**Information provided:**

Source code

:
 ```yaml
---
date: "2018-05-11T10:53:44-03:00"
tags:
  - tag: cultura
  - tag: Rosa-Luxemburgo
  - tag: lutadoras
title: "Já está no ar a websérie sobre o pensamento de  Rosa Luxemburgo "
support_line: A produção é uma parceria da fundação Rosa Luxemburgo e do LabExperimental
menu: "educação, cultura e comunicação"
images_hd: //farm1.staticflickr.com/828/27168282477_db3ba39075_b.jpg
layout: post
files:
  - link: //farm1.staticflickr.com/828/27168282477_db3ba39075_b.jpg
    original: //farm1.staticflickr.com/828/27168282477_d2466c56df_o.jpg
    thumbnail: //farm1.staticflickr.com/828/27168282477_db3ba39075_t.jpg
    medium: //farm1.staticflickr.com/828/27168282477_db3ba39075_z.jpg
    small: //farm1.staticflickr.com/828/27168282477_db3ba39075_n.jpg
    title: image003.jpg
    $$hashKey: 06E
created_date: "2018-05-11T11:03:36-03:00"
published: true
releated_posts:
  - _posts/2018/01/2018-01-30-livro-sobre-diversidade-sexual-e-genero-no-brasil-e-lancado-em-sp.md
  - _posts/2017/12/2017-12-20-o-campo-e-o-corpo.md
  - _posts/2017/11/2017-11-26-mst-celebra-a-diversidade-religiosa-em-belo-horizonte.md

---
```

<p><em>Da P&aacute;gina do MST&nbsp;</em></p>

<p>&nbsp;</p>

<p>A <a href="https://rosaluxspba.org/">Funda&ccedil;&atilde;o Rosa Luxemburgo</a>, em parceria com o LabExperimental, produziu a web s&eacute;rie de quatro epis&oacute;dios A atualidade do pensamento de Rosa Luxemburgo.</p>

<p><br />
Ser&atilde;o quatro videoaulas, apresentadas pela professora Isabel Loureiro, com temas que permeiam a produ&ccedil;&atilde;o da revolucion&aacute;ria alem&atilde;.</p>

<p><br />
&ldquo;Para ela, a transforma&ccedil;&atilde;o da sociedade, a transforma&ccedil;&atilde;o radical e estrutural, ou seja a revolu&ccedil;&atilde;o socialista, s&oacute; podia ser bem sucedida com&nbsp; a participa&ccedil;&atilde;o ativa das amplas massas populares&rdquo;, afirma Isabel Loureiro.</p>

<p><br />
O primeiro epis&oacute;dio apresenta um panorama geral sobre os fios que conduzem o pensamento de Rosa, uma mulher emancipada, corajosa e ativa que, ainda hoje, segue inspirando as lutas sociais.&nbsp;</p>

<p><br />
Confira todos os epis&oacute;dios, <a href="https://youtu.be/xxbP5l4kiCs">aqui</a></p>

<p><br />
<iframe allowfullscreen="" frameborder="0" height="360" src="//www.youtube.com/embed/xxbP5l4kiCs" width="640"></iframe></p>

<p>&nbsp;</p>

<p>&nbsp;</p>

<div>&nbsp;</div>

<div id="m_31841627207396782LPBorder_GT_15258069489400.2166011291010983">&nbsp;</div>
...
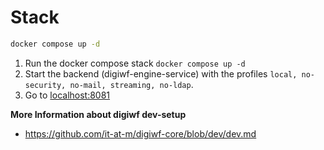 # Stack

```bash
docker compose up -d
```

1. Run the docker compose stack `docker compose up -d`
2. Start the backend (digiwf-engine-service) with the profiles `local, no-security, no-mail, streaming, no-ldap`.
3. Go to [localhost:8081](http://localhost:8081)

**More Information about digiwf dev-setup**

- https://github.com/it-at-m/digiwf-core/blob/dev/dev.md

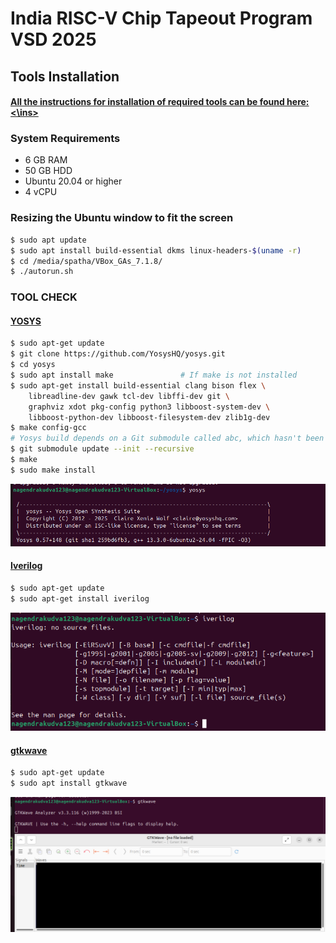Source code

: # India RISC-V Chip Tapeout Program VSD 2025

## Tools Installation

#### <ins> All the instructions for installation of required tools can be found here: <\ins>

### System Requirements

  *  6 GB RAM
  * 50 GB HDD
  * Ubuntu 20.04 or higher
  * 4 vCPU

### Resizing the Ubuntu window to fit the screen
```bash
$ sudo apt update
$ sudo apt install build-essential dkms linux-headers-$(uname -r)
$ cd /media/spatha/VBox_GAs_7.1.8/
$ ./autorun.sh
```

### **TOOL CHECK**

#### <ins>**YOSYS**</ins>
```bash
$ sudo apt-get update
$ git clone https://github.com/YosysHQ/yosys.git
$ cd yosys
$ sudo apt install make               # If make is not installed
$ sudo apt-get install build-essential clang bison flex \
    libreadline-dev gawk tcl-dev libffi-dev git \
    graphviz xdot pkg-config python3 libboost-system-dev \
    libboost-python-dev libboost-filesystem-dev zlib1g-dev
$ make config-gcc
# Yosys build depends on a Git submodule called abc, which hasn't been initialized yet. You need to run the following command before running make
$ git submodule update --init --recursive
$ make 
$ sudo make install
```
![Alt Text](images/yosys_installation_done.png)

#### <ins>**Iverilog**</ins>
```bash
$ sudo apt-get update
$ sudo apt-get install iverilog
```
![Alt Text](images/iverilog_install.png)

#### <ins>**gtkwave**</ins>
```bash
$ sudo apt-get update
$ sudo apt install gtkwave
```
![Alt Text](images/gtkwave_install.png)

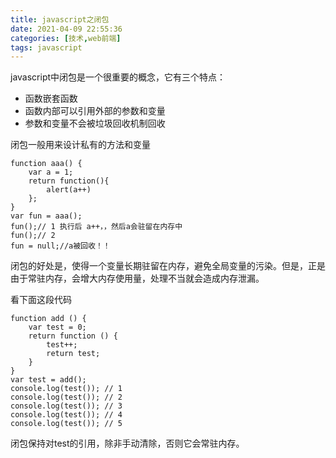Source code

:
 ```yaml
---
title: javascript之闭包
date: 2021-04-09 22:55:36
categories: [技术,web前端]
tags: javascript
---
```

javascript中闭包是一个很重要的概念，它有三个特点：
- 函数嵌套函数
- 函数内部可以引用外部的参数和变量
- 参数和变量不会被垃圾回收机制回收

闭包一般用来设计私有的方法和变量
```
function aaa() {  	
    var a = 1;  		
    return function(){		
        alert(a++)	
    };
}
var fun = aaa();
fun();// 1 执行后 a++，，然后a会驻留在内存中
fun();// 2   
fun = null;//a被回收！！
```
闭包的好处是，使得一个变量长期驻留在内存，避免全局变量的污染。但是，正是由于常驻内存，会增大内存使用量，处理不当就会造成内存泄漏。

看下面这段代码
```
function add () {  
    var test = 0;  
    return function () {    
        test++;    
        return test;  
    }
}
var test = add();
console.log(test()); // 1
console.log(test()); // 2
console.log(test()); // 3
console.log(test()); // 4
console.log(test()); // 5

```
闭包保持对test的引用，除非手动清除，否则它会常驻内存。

**Assignment:** The answer is a bare number: how many lines of the records contain the string "cultura"?

**Written response:** 2